= MATERIALS PROVIDED =

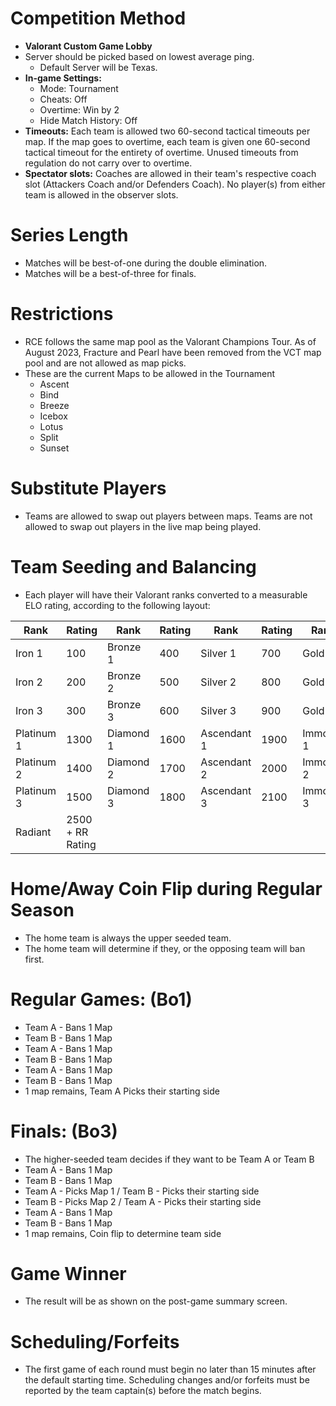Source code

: # Competition Method

- **Valorant Custom Game Lobby**
- Server should be picked based on lowest average ping.
  - Default Server will be Texas.
- **In-game Settings:**
  - Mode: Tournament
  - Cheats: Off
  - Overtime: Win by 2
  - Hide Match History: Off
- **Timeouts:** Each team is allowed two 60-second tactical timeouts per map. If the map goes to overtime, each team is given one 60-second tactical timeout for the entirety of overtime. Unused timeouts from regulation do not carry over to overtime.
- **Spectator slots:** Coaches are allowed in their team's respective coach slot (Attackers Coach and/or Defenders Coach). No player(s) from either team is allowed in the observer slots.

# Series Length

- Matches will be best-of-one during the double elimination.
- Matches will be a best-of-three for finals.

# Restrictions

- RCE follows the same map pool as the Valorant Champions Tour. As of August 2023, Fracture and Pearl have been removed from the VCT map pool and are not allowed as map picks.
- These are the current Maps to be allowed in the Tournament
    - Ascent
    - Bind
    - Breeze
    - Icebox
    - Lotus
    - Split
    - Sunset

# Substitute Players

- Teams are allowed to swap out players between maps. Teams are not allowed to swap out players in the live map being played.

# Team Seeding and Balancing

- Each player will have their Valorant ranks converted to a measurable ELO rating, according to the following layout:

| Rank         | Rating     | Rank         | Rating     | Rank         | Rating     | Rank         | Rating     |
|--------------|------------|--------------|------------|--------------|------------|--------------|------------|
| Iron 1       | 100        | Bronze 1     | 400        | Silver 1     | 700        | Gold 1       | 1000       |
| Iron 2       | 200        | Bronze 2     | 500        | Silver 2     | 800        | Gold 2       | 1100       |
| Iron 3       | 300        | Bronze 3     | 600        | Silver 3     | 900        | Gold 3       | 1200       |
| Platinum 1   | 1300       | Diamond 1    | 1600       | Ascendant 1  | 1900       | Immortal 1   | 2200       |
| Platinum 2   | 1400       | Diamond 2    | 1700       | Ascendant 2  | 2000       | Immortal 2   | 2300       |
| Platinum 3   | 1500       | Diamond 3    | 1800       | Ascendant 3  | 2100       | Immortal 3   | 2400       |
| Radiant      | 2500 + RR Rating |              |            |              |            |              |            |

# Home/Away Coin Flip during Regular Season

- The home team is always the upper seeded team.
- The home team will determine if they, or the opposing team will ban first.

# Regular Games: (Bo1)

- Team A - Bans 1 Map
- Team B - Bans 1 Map
- Team A - Bans 1 Map
- Team B - Bans 1 Map
- Team A - Bans 1 Map
- Team B - Bans 1 Map
- 1 map remains, Team A Picks their starting side

# Finals: (Bo3)

- The higher-seeded team decides if they want to be Team A or Team B
- Team A - Bans 1 Map
- Team B - Bans 1 Map
- Team A - Picks Map 1 / Team B - Picks their starting side
- Team B - Picks Map 2 / Team A - Picks their starting side
- Team A - Bans 1 Map
- Team B - Bans 1 Map
- 1 map remains, Coin flip to determine team side

# Game Winner

- The result will be as shown on the post-game summary screen.

# Scheduling/Forfeits

- The first game of each round must begin no later than 15 minutes after the default starting time. Scheduling changes and/or forfeits must be reported by the team captain(s) before the match begins.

= TASK OBJECTIVE =
Using only the entries above, output the line with "- The home team is", the line with "- Team A - Picks", and all lines between them, exactly as they stand.

= WORKED SOLUTION =
- The home team is always the upper seeded team.
- The home team will determine if they, or the opposing team will ban first.

# Regular Games: (Bo1)

- Team A - Bans 1 Map
- Team B - Bans 1 Map
- Team A - Bans 1 Map
- Team B - Bans 1 Map
- Team A - Bans 1 Map
- Team B - Bans 1 Map
- 1 map remains, Team A Picks their starting side

# Finals: (Bo3)

- The higher-seeded team decides if they want to be Team A or Team B
- Team A - Bans 1 Map
- Team B - Bans 1 Map
- Team A - Picks Map 1 / Team B - Picks their starting side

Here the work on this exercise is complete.